47

205 9 1
                                    

Pov. Alex

-Co ty tak kurwa jęczysz? Zapierdalaj się ubrać i idziesz ją przeprosić. I mam w dupie, że ci się nie chce. Masz pięć minut Irwin! -pośpiesznie wyszłam z jego pokoju, kierując się do gabinetu doktorka.

Zapukałam i nie czekając na pozwolenie weszłam do gabinetu. Smith siedział za biurkiem i przeglądał jakieś papiery. Zerknął na mnie i po chwili wrócił do zapisków.

-Co cię do mnie sprowadza Alexandro? -nienawidzę mojego pełnego imienia i on o tym dobrze wie. Ughhh...

-Mogłabym dostać przepustki dla Kudłatego i Azjaty? -zapytałam, robiąc przy tym maślane oczy.

-Musisz ich tak nazywać? -westchnął kładąc papiery na stół i zaczął szukać czegoś po szufladach.

-No wie doktor... muszę. -uśmiechnęłam się, czekając nadal na świstki papieru.

-Co ja z wami mam... Do godzimy 20 mają być z powrotem.

-Dziękuje i dowiedzenia! -zabrałam papierki i ruszyłam do pokoju najstarszego z nich.

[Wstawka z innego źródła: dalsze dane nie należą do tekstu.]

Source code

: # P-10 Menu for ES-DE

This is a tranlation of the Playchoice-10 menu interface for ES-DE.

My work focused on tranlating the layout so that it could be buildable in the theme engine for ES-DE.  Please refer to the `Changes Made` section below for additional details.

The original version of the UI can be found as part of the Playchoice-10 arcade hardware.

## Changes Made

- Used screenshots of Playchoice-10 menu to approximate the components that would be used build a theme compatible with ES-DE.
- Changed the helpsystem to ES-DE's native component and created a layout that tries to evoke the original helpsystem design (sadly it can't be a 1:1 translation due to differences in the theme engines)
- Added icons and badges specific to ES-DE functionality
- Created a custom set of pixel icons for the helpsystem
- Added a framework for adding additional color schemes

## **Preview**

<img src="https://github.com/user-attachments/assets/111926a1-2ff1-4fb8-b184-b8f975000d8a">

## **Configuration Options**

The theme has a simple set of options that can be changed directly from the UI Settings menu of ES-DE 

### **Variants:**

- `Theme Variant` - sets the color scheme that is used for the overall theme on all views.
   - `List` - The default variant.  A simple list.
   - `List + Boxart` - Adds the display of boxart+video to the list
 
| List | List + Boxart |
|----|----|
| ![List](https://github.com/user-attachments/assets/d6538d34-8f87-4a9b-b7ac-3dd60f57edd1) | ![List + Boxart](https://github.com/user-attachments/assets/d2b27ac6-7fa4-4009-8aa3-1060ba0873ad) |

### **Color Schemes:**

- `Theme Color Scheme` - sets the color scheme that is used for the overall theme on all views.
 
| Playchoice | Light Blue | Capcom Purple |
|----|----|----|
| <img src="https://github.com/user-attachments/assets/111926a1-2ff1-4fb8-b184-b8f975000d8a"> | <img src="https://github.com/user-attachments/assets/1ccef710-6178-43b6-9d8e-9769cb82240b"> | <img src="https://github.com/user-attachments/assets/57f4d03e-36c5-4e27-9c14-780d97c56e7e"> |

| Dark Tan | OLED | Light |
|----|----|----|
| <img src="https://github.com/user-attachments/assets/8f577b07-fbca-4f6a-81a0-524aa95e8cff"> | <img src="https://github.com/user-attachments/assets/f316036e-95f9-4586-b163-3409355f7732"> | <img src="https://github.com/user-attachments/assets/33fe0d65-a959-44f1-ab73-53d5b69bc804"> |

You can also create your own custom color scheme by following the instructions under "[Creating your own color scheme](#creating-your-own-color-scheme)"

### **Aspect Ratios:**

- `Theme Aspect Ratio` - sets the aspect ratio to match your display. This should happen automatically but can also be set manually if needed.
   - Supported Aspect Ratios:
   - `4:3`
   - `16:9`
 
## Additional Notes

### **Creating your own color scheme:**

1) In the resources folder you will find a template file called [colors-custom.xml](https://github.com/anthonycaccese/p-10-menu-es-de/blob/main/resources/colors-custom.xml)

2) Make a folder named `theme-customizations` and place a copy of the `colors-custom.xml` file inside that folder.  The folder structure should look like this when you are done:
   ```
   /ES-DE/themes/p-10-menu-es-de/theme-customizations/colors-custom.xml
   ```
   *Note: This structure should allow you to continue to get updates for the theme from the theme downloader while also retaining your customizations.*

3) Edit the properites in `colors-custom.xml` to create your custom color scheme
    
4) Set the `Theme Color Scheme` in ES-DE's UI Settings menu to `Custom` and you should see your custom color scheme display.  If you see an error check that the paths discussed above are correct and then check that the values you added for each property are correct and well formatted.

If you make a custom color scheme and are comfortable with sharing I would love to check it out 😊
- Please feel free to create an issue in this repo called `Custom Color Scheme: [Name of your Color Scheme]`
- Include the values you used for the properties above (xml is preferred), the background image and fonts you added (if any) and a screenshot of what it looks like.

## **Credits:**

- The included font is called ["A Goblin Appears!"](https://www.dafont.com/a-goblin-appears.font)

-Jeśli jest ktoś goły, zakryj się czymś! -krzyknąłem, otwierając drzwi jak zwykle z hukiem. Mocne mają zawiasy.

-Musisz się tak drzeć?

-Przeszkadza Irwin?

-Tak Jones.

-Mam to w dupie. Zbierać się. Wychodzimy.

-Od kiedy tak rządzisz? -pyta się Luke.

-Od kiedy z mamuśką jest źle. Gotowi? Nie mam całego dnia.. -prychnęłam.

Rzuciłam w nich przepustkami i sama ruszyłam w stronę wyjścia. Nie czekając na resztę debili, usiadłam na pobliskiej ławce.

-Gdzie się spieszysz Lexi? -pyta mnie Luke, siadając koło mnie.

-Lexi? Co to za zdrobnienie?

-Przed chwilą wymyśliłem. To jak? Powiesz? -pyta, dźgając mnie palcem w żebra.

-Ała! To bolało pajacu! -trzepnęłam go w tył głowy. -Po prostu mam nadal wkurwia na Irwina.

-No już kotek.. -wciągnął mnie na swoje nogi i mnie przytulił. -Będzie dobrze. Zobaczysz, że za niedługo mamuśaka i ojciec będą razem.

-Mhm. Tak. -wtuliłam się w jego klatkę. -Dobra, koniec miziania. Idziemy do kwiaciarni. -wstaje z jego kolan i poszłam w stronę najbliższego sklepu z kwiatami.

-Jeśli chciałaś kwiaty to mogłaś powiedzieć. Kupiłbym ci.. -mówi Luke, podchodząc do mnie i łapiąc mnie za rękę.

-Nie dla mnie ćwoku. Irwin nie ma jaj to mu pomogę. Ashton zapierdala przepraszać na kolanach Kate. -wzruszyłam ramionami i pociągnęłam chłopaka do pozostałej trójki.

-Gdzie idziemy?- burczy najstarszy z nich.

-Nie interesuj się Irwin bo kociej mordy dostaniesz. A nie sorry, już ją masz. -uśmiechnęłam się złośliwie i gestem ręki pokazałam kierunek, w którym będziemy szli.

Po kilkunastu minutach zatrzymaliśmy się przed kwiaciarnią. Wszyscy oprócz mojego chłopaka patrzeli na mnie ze zdziwionym wzrokiem.

-Po co tu przyszliśmy? -odzywa się pierwszy Azjata.

-Po kwiaty? -przewróciłam oczami. -Lecisz Kudłaty. Bukiet niebieskich róż, raz! -zaczęłam pchać chłopaka w stronę drzwi?

-Czemu ja?! Nie może iść Luke jak chcesz kwiaty?